Introduction to the Discussion

Lilian G. Katz
University of Illinois at Urbana-Champaign

In this issue of Early Childhood Research & Practice, we are pleased to include the comments of Professor Christopher Lonigan on the article by Professor Rebecca Marcon titled "Moving up the Grades: Relationship between Preschool Model and Later School Success," published in volume 4, number 1, Spring 2002, and Professor Marcon's response to those comments. This kind of scholarly exchange is precisely what we had hoped to encourage by distributing a press release announcing the publication of Marcon's paper, and we hope that readers will find it engaging. In addition, we hope that addressing this topic and the complexities of conducting reliable longitudinal research will lead to a stronger commitment to supporting more such research. Professor Lonigan's suggestion that the distribution of the press release may have been "more about politics than about science" and his reference to "politically motivated dissemination of misinformation" should not distract us from the important issues he raises about how to interpret the complex data presented by Marcon.
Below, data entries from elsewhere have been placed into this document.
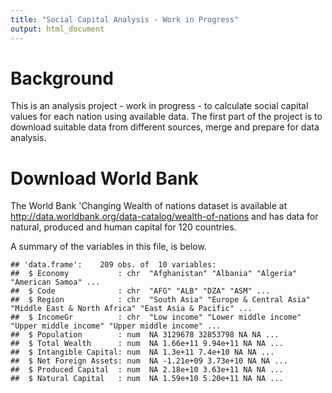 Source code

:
 ```yaml
---
title: "Social Capital Analysis - Work in Progress"
output: html_document
---
```


# Background
This is an analysis project - work in progress - to calculate social capital values for each nation using available data. The first part of the project is to download suitable data from different sources, merge and prepare for data analysis.


# Download World Bank 
The World Bank 'Changing Wealth of nations dataset is available at http://data.worldbank.org/data-catalog/wealth-of-nations and has data for natural, produced and human capital for 120 countries.



A summary of the variables in this file, is below.



```
## 'data.frame':	209 obs. of  10 variables:
##  $ Economy           : chr  "Afghanistan" "Albania" "Algeria" "American Samoa" ...
##  $ Code              : chr  "AFG" "ALB" "DZA" "ASM" ...
##  $ Region            : chr  "South Asia" "Europe & Central Asia" "Middle East & North Africa" "East Asia & Pacific" ...
##  $ IncomeGr          : chr  "Low income" "Lower middle income" "Upper middle income" "Upper middle income" ...
##  $ Population        : num  NA 3129678 32853798 NA NA ...
##  $ Total Wealth      : num  NA 1.66e+11 9.94e+11 NA NA ...
##  $ Intangible Capital: num  NA 1.3e+11 7.4e+10 NA NA ...
##  $ Net Foreign Assets: num  NA -1.21e+09 3.73e+10 NA NA ...
##  $ Produced Capital  : num  NA 2.18e+10 3.63e+11 NA NA ...
##  $ Natural Capital   : num  NA 1.59e+10 5.20e+11 NA NA ...
```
Professor Lonigan is associate professor of psychology at Florida State University and associate director of the Florida Center for Reading Research (http://www.fcrr.org/). He has worked with Grover "Russ" Whitehurst, director of the Institute of Education Sciences, on emergent literacy and related issues, including the development of the National Center for Learning Disabilities' "Get Ready to Read" screening tool (http://www.getreadytoread.org/research.html). Recent publications include "Development and Promotion of Emergent Literacy Skills in Preschool Children At-Risk of Reading Difficulties" in Preventing and Remediating Reading Difficulties: Bringing Science to Scale (B. Foorman, ed.), and "Temperamental Basis of Anxiety Disorders in Children" (with B. M. Phillips) in The Developmental Psychopathology of Anxiety (M. W. Vasey & M. R. Dadds, eds.).

Professor Marcon is a developmental psychologist and a professor of psychology at the University of North Florida. After working as a school psychologist in the barrios of East Los Angeles, she has held faculty positions in the Departments of Psychology at Clemson University, Davidson College, and the University of North Florida. She was also a senior research associate in the District of Columbia Public Schools where she initiated an ongoing longitudinal study of early childhood educational practices. The research reported here has been ongoing for more than a decade, and reports of its findings have been published in Early Childhood Research Quarterly, Developmental Psychology, and other scientific journals in the field.

The issues involved in this exchange matter a great deal to all who work with young children, as we struggle to understand more fully the nature of short- versus long-term effects of the pedagogical approaches we take. It is difficult to obtain hard data on the big issues (it is fairly easy to do so on the little ones, like knowledge of the alphabet) because the definitive experiments that would be required to provide the hard data may often be unethical to conduct.

The problem is not political but ideological. Ideologies are deeply held beliefs that fill the vacuum created by the unavailability of hard data. Our best strategy in such situations is to make our ideas and the data that we do have readily available to others who can subject them to vigorous argument and debate.

We are grateful to both contributors to this discussion for helping us to think more clearly about how best to approach the scientific as well as pedagogical issues involved in supporting our young children's growth, learning, and development.